What is needed is a word-for-word transcript of the listing, free of pictures.

=== Dataset ===

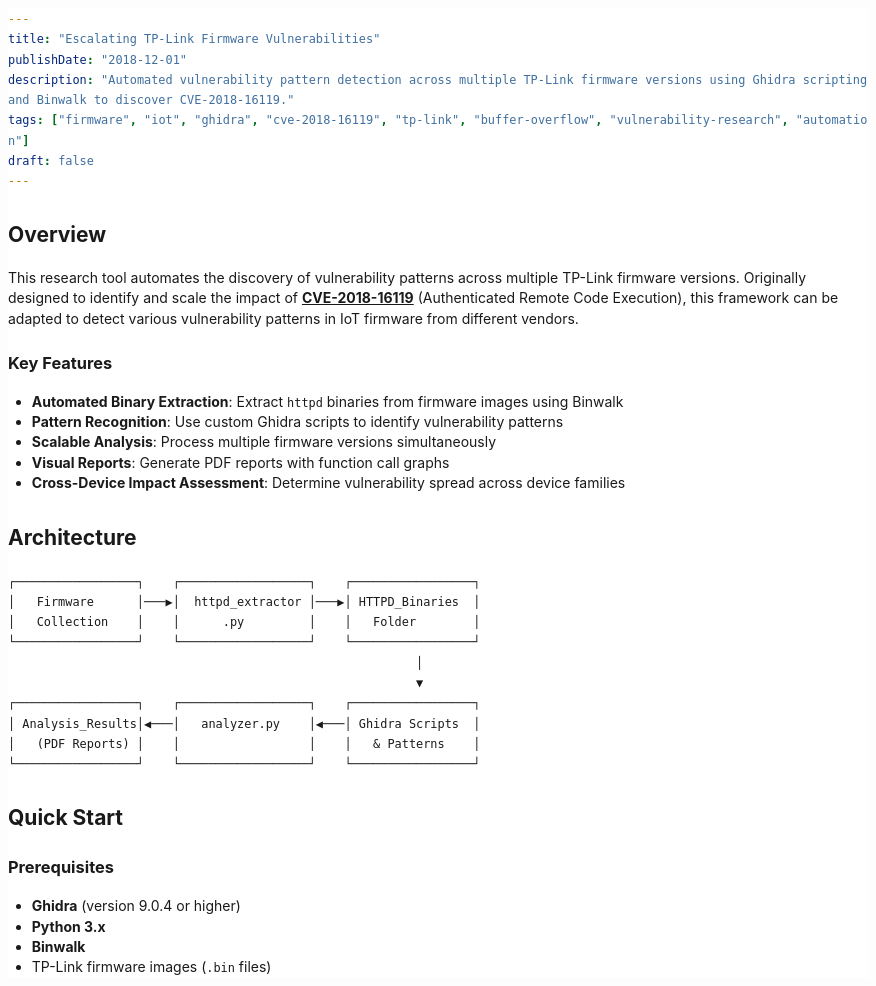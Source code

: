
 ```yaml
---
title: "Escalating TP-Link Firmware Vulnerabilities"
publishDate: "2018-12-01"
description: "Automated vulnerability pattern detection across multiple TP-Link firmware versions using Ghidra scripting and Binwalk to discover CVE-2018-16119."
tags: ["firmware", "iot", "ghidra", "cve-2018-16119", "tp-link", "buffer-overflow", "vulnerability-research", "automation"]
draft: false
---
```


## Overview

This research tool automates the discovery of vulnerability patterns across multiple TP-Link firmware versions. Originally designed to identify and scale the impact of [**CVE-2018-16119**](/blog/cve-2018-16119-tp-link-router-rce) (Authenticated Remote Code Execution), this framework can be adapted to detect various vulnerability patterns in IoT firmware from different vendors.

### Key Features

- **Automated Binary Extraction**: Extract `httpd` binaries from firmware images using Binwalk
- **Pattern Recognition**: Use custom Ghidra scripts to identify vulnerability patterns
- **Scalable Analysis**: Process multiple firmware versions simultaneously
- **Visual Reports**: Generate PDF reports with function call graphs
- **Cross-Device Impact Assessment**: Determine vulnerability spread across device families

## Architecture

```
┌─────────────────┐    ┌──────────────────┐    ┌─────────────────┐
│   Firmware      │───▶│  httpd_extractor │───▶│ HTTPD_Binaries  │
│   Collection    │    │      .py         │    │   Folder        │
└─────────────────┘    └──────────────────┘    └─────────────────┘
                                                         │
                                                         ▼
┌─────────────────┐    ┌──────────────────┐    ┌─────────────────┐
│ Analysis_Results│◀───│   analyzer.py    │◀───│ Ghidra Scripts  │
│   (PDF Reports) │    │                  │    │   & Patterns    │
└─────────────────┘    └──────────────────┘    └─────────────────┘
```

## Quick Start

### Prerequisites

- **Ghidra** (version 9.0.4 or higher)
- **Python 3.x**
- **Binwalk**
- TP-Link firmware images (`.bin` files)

===

*Exercise response*:
Source code

:
 ```yaml
---
title: "Escalating TP-Link Firmware Vulnerabilities"
publishDate: "2018-12-01"
description: "Automated vulnerability pattern detection across multiple TP-Link firmware versions using Ghidra scripting and Binwalk to discover CVE-2018-16119."
tags: ["firmware", "iot", "ghidra", "cve-2018-16119", "tp-link", "buffer-overflow", "vulnerability-research", "automation"]
draft: false
---
```


## Overview

This research tool automates the discovery of vulnerability patterns across multiple TP-Link firmware versions. Originally designed to identify and scale the impact of [**CVE-2018-16119**](/blog/cve-2018-16119-tp-link-router-rce) (Authenticated Remote Code Execution), this framework can be adapted to detect various vulnerability patterns in IoT firmware from different vendors.

### Key Features

- **Automated Binary Extraction**: Extract `httpd` binaries from firmware images using Binwalk
- **Pattern Recognition**: Use custom Ghidra scripts to identify vulnerability patterns
- **Scalable Analysis**: Process multiple firmware versions simultaneously
- **Visual Reports**: Generate PDF reports with function call graphs
- **Cross-Device Impact Assessment**: Determine vulnerability spread across device families

## Architecture

```
┌─────────────────┐    ┌──────────────────┐    ┌─────────────────┐
│   Firmware      │───▶│  httpd_extractor │───▶│ HTTPD_Binaries  │
│   Collection    │    │      .py         │    │   Folder        │
└─────────────────┘    └──────────────────┘    └─────────────────┘
                                                         │
                                                         ▼
┌─────────────────┐    ┌──────────────────┐    ┌─────────────────┐
│ Analysis_Results│◀───│   analyzer.py    │◀───│ Ghidra Scripts  │
│   (PDF Reports) │    │                  │    │   & Patterns    │
└─────────────────┘    └──────────────────┘    └─────────────────┘
```

## Quick Start

### Prerequisites

- **Ghidra** (version 9.0.4 or higher)
- **Python 3.x**
- **Binwalk**
- TP-Link firmware images (`.bin` files)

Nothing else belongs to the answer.